Key Difference in Optimization Between Implementation and Paper

Zhazhan commented 3 days ago

While reviewing the implementation in this repository, I noticed a critical discrepancy between the optimization method described in the paper and the code regarding the role of the LBFGS optimizer. Specifically, in the _on_afterbackward function located in ldm/models/diffusion/ddpm.py, the gradient descent on textual_inv_embedding is carried out based on the gradients of projected_textual_invembedding. It is important to highlight that the on_after_backward function is invoked prior to the optimizer.step()_.

Additionally, the optimizer's learnable parameters are set as _projected_textual_inv_embedding. However, in the fast_projection_ method within ldm/modules/encoders/localcliptransformer.py, the value of projected_textual_inv_embedding is reset to the nearest neighbor embedding of textual_inv_embedding from the vocabulary at every forward call_. This means that, throughout the optimization process, the optimization of projected_textual_inv_embedding does not seem to have any practical effect on textual_inv_embedding.
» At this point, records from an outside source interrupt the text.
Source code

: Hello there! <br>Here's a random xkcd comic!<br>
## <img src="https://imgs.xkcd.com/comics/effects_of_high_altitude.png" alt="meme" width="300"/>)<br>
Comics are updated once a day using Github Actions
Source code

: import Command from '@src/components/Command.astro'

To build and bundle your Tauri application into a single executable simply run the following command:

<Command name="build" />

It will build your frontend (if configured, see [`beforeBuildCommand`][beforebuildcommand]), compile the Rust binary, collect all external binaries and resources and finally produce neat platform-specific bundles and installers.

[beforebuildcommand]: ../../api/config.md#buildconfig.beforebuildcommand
Considering these observations, could we infer that simple gradient descent combined with the Straight-Through Estimator (STE) technique is sufficient to achieve desired outcomes in hard prompt optimization?

Looking forward to your insights on this matter.
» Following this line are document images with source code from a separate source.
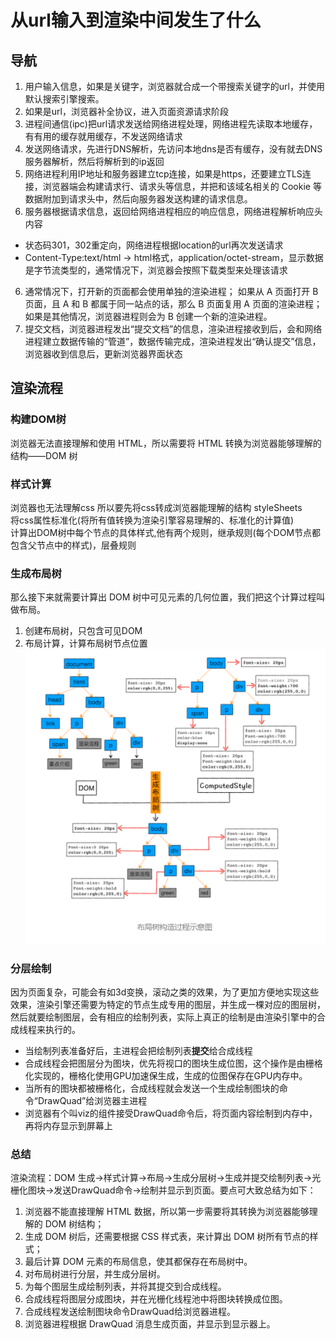# 从url输入到渲染中间发生了什么
## 导航
1. 用户输入信息，如果是关键字，浏览器就合成一个带搜索关键字的url，并使用默认搜索引擎搜索。
2. 如果是url，浏览器补全协议，进入页面资源请求阶段
3. 进程间通信(ipc)把url请求发送给网络进程处理，网络进程先读取本地缓存，有有用的缓存就用缓存，不发送网络请求
4. 发送网络请求，先进行DNS解析，先访问本地dns是否有缓存，没有就去DNS服务器解析，然后将解析到的ip返回
5. 网络进程利用IP地址和服务器建立tcp连接，如果是https，还要建立TLS连接，浏览器端会构建请求行、请求头等信息，并把和该域名相关的 Cookie 等数据附加到请求头中，然后向服务器发送构建的请求信息。
5. 服务器根据请求信息，返回给网络进程相应的响应信息，网络进程解析响应头内容
  - 状态码301，302重定向，网络进程根据location的url再次发送请求
  - Content-Type:text/html -> html格式，application/octet-stream，显示数据是字节流类型的，通常情况下，浏览器会按照下载类型来处理该请求
6. 通常情况下，打开新的页面都会使用单独的渲染进程；
如果从 A 页面打开 B 页面，且 A 和 B 都属于同一站点的话，那么 B 页面复用 A 页面的渲染进程；如果是其他情况，浏览器进程则会为 B 创建一个新的渲染进程。
7. 提交文档，浏览器进程发出“提交文档”的信息，渲染进程接收到后，会和网络进程建立数据传输的“管道”，数据传输完成，渲染进程发出“确认提交”信息，浏览器收到信息后，更新浏览器界面状态
## 渲染流程
### 构建DOM树
浏览器无法直接理解和使用 HTML，所以需要将 HTML 转换为浏览器能够理解的结构——DOM 树
### 样式计算
浏览器也无法理解css 所以要先将css转成浏览器能理解的结构 styleSheets<br/>
将css属性标准化(将所有值转换为渲染引擎容易理解的、标准化的计算值)<br/>
计算出DOM树中每个节点的具体样式,他有两个规则，继承规则(每个DOM节点都包含父节点中的样式)，层叠规则
### 生成布局树
那么接下来就需要计算出 DOM 树中可见元素的几何位置，我们把这个计算过程叫做布局。<br/>
1. 创建布局树，只包含可见DOM
2. 布局计算，计算布局树节点位置
![avatar](./layout_tree.png)

### 分层绘制
因为页面复杂，可能会有如3d变换，滚动之类的效果，为了更加方便地实现这些效果，渲染引擎还需要为特定的节点生成专用的图层，并生成一棵对应的图层树，然后就要绘制图层，会有相应的绘制列表，实际上真正的绘制是由渲染引擎中的合成线程来执行的。
- 当绘制列表准备好后，主进程会把绘制列表**提交**给合成线程
- 合成线程会把图层分为图块，优先将视口的图块生成位图，这个操作是由栅格化实现的，栅格化使用GPU加速保生成，生成的位图保存在GPU内存中。
- 当所有的图块都被栅格化，合成线程就会发送一个生成绘制图块的命令“DrawQuad”给浏览器主进程
- 浏览器有个叫viz的组件接受DrawQuad命令后，将页面内容绘制到内存中，再将内存显示到屏幕上

### 总结
渲染流程：DOM 生成->样式计算->布局->生成分层树->生成并提交绘制列表->光栅化图块->发送DrawQuad命令->绘制并显示到页面。要点可大致总结为如下：<br/>

1. 浏览器不能直接理解 HTML 数据，所以第一步需要将其转换为浏览器能够理解的 DOM 树结构；
2. 生成 DOM 树后，还需要根据 CSS 样式表，来计算出 DOM 树所有节点的样式；
3. 最后计算 DOM 元素的布局信息，使其都保存在布局树中。
4. 对布局树进行分层，并生成分层树。
5. 为每个图层生成绘制列表，并将其提交到合成线程。
6. 合成线程将图层分成图块，并在光栅化线程池中将图块转换成位图。
7. 合成线程发送绘制图块命令DrawQuad给浏览器进程。
8. 浏览器进程根据 DrawQuad 消息生成页面，并显示到显示器上。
s-mahajan commented 2 days ago

Hello, thanks for the curious question! The code is in-line with that shown in the paper. The on_after_backward() gives us the gradient of the projected_textual_inv_embedding which we utilize to update the textual_inv_embedding. The optimizer.step() that is invoked after would update the projected_textual_inv_embedding with projected_textual_inv_embedding.grad and we use the same gradient to update textual_inv_embedding. Therefore, the gradients of projected_textual_inv_embedding impact the textual_inv_embedding updates at every step. And therefore, it is not a simple descent with STE.

Hope this helps with the clarification, Best,

Zhazhan commented 2 days ago

Hello, thanks for the curious question! The code is in-line with that shown in the paper. The on_after_backward() gives us the gradient of the projected_textual_inv_embedding which we utilize to update the textual_inv_embedding. The optimizer.step() that is invoked after would update the projected_textual_inv_embedding with projected_textual_inv_embedding.grad and we use the same gradient to update textual_inv_embedding. Therefore, the gradients of projected_textual_inv_embedding impact the textual_inv_embedding updates at every step. And therefore, it is not a simple descent with STE.

Hope this helps with the clarification, Best,

Thank you for your detailed response and for your commendable work! I may still have some misunderstandings about the entire training process, particularly regarding the updates to textual_inv_embedding. I'd appreciate further clarification. Here's my current understanding of the training procedure:

Forward: The value of _projected_textual_invembedding is set to the nearest neighbor embedding of _textual_invembedding from the vocabulary, after which _projected_textual_invembedding is fed into the subsequent text encoder's processing pipeline (ignoring the start of text token and the end of text token).
Backward: _projected_textual_invembedding receives its gradient.
on_after_backward: Based on the gradient of _projected_textual_invembedding, gradient descent is performed on _textual_invembedding. Therefore, within this function, _textual_invembedding has already been updated via gradient descent, rather than by LBFGS.
optimizer.step(): The LBFGS optimizer updates _projected_textual_invembedding. However, since _textual_invembedding is not on the list of parameters optimized by LBFGS, this process does not update _textual_invembedding.
optimizer.zero_grad(): Clears the gradients of all variables.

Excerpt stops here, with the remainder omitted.